But regardless of the reason, once the weight was on, it wouldn't bloody come off again and ever since then I have found it very, very difficult to lose even just a few pounds. Because I couldn't lose the weight, I lost the motivation to exercise the way that I should, so walking the dog is currently the only real exercise that I get. The more weight I put on, the harder it got to move at all and I scoffed carbs such as fizzy drinks, sweets and cakes to make myself feel better about life. It didn't work.
In early 2000 and something, I lost a couple of stone but it was HARD. I wasn't eating anywhere enough and I had to exercise like crazy. Of course, as soon I started eating normally again the pounds gradually crept back up again.
So I find myself in December 2011 and this photo was the straw that broke the camels back.
I felt so ashamed of myself and I hate the way I looked. My stomach is so big that I look pregnant! Although my dad didn't purposely take this photo to make me feel bad, and my sister put it on facebook because it is actually a family photo of the kids opening Christmas presents ALL I COULD SEE WAS MY FAT BODY.

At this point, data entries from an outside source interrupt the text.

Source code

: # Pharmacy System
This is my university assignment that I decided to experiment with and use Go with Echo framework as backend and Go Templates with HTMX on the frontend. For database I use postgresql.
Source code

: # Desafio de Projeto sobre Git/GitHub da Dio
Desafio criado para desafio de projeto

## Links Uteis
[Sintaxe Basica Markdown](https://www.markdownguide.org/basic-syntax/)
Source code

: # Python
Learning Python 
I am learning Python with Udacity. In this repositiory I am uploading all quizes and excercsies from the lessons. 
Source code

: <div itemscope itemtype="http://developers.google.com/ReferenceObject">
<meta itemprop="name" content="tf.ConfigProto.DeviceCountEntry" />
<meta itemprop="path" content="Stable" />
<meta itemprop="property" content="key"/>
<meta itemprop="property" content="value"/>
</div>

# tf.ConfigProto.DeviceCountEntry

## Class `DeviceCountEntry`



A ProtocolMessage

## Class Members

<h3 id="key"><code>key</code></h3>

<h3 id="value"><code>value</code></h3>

At the time I was a bit upset with them for doing it, especially my sister, but when I am at my goal weight, I will be thanking her for giving me the rocket up the arse that I needed.
I had been looking into diet options for some time, but just by chance I saw a book on Amazon about the Dukan diet and I started to look at reviews and also online elsewhere to see how people were doing on this diet. I had a feeling that this could be the answer I was looking for, the Consolidation Phase was the thing that tipped it for me, because what's the point of losing lb's if you are going to put them back on again (and then some).
So, My Dukan Journey began.
I decided not to go in for the coaching as I am actually a trained Personal Development Coach and Hypnotherapist myself and I know a lot of people in the industry that will be able to help me if I need help down the line. I'm in this for the long haul and although my target date is Sept 2012, I will not be off the consolidation phase for a further year! I am actually happy about that because I really think it is what my body needs; to learn how to feel normal being thin again. At the moment, it seems to think 'fat is normal'.